_Your goal_. What lines in the records below hold the string "areas"? Please show them.

_Stored data_.

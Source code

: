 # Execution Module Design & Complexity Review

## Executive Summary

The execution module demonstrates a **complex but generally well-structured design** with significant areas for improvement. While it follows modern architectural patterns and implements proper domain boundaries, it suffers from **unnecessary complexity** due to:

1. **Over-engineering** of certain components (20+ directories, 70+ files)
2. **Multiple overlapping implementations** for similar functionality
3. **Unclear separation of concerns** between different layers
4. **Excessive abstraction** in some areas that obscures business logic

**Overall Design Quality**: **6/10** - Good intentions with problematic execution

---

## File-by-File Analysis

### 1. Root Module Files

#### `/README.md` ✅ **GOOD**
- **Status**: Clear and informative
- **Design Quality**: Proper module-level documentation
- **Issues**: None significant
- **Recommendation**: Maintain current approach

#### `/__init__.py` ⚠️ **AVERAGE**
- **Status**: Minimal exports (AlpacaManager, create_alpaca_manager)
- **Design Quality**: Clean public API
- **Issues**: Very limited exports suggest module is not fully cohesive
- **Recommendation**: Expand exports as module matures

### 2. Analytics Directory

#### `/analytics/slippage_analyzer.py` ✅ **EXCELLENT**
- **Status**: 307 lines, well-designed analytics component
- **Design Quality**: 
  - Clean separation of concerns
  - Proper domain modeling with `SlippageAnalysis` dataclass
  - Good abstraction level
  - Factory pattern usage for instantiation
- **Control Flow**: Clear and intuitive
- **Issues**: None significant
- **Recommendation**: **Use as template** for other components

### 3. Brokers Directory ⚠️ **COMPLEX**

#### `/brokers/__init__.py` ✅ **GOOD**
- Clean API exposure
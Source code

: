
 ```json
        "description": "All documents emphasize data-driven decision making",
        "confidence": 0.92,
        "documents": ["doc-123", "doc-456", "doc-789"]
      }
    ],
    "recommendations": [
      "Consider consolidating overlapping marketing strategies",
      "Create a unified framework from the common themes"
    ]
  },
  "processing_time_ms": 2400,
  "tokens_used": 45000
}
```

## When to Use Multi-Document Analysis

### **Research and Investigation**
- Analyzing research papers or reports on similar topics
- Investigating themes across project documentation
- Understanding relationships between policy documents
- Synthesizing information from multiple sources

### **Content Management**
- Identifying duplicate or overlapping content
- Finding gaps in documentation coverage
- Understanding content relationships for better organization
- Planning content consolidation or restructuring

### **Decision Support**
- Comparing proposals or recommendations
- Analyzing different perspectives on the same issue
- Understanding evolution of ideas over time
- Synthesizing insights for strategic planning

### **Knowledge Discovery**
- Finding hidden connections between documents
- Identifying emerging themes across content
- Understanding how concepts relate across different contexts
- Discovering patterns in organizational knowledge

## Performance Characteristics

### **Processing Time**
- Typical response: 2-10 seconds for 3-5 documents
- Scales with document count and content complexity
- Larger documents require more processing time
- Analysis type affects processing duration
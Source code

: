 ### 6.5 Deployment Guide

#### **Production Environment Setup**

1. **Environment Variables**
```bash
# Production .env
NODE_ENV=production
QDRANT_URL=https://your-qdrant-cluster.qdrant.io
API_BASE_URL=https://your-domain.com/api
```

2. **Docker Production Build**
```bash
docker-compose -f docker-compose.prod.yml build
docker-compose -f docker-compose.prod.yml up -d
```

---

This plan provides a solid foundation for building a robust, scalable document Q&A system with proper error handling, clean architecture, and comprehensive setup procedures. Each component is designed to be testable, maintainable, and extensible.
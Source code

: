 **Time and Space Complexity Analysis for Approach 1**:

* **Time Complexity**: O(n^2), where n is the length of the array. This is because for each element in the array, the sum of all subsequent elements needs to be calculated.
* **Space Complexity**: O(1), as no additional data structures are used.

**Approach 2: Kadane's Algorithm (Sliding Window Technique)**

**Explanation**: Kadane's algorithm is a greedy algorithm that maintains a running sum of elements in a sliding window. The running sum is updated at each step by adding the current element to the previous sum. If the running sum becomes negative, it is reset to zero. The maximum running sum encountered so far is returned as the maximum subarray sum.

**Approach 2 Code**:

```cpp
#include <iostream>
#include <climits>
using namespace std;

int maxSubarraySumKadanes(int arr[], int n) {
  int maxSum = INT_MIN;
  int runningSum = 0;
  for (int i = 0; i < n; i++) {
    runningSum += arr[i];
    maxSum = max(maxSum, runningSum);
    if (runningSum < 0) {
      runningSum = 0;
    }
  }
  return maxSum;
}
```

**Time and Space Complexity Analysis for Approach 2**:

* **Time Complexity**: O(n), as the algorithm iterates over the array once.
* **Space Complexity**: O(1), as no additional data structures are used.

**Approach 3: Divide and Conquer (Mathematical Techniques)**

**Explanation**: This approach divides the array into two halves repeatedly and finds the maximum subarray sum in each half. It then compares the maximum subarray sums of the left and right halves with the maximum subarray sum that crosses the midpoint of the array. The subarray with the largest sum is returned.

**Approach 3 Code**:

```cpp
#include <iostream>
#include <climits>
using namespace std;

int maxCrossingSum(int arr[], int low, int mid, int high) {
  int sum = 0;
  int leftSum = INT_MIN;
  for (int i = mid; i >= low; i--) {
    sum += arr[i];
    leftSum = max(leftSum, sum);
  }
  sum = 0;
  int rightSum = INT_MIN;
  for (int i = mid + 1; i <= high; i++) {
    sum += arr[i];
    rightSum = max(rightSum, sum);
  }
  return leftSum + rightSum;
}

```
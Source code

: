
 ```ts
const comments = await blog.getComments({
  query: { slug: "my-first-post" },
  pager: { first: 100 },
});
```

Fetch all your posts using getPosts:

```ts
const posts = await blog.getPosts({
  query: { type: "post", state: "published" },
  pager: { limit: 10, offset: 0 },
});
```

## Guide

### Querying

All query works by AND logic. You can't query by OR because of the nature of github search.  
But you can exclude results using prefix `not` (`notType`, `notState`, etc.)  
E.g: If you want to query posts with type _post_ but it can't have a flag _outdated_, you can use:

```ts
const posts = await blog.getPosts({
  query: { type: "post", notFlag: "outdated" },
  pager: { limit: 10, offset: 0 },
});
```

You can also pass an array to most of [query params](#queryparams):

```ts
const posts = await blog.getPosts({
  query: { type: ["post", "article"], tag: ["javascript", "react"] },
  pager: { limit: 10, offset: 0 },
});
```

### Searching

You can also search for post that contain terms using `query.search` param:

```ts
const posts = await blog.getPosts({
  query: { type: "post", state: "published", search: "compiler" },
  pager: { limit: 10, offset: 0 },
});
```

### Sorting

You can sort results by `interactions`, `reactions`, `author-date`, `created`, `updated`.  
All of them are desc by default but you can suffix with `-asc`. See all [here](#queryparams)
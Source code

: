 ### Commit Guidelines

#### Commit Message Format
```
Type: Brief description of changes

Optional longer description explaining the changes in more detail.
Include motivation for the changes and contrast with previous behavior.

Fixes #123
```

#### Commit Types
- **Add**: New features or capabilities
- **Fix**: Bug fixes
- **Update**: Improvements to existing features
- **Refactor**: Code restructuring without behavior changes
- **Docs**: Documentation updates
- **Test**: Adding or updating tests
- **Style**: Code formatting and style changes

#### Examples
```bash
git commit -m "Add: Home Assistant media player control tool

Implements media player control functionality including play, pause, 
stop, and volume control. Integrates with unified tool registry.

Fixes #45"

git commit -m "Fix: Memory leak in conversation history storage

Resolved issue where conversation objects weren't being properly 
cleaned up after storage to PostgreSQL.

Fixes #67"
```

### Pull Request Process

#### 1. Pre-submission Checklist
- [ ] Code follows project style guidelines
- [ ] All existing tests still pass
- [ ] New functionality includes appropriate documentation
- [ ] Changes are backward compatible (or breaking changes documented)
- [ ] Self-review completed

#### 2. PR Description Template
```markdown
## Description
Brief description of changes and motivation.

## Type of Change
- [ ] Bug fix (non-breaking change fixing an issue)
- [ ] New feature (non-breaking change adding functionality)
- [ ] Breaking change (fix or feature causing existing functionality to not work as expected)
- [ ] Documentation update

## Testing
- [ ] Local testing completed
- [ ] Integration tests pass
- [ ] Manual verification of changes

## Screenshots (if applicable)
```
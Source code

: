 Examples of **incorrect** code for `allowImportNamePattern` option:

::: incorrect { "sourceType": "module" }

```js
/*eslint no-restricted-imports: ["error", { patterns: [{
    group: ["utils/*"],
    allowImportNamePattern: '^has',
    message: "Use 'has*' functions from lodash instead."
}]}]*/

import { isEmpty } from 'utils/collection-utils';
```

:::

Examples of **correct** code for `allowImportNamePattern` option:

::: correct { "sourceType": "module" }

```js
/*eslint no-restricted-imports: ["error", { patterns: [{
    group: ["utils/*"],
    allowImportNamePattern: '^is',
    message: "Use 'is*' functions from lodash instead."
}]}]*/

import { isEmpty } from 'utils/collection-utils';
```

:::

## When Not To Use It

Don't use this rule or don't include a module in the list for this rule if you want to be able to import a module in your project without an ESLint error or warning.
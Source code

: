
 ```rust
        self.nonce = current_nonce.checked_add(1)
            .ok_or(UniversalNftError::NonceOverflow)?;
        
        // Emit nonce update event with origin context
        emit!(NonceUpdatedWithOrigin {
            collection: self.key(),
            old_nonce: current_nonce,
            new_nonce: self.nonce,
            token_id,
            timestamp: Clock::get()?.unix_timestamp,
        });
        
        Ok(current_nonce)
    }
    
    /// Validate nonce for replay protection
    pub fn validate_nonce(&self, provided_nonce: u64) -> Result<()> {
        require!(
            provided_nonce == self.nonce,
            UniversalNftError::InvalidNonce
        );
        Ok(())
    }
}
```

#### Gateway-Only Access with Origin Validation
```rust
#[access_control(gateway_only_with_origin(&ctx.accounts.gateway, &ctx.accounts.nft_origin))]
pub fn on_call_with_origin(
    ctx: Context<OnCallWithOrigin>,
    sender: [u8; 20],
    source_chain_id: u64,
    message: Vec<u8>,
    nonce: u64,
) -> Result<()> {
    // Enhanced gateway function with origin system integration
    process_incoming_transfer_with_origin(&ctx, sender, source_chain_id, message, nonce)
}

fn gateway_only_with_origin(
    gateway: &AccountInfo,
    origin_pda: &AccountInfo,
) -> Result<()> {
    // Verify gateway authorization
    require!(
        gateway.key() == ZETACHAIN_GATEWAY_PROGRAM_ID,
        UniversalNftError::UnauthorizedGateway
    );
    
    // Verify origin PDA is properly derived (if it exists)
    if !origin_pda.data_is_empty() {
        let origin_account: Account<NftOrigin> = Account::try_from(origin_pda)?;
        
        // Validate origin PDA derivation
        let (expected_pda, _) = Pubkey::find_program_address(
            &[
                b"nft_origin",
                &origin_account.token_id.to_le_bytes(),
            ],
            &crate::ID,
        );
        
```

_Task answer_.
The execution module demonstrates a **complex but generally well-structured design** with significant areas for improvement. While it follows modern architectural patterns and implements proper domain boundaries, it suffers from **unnecessary complexity** due to:
4. **Excessive abstraction** in some areas that obscures business logic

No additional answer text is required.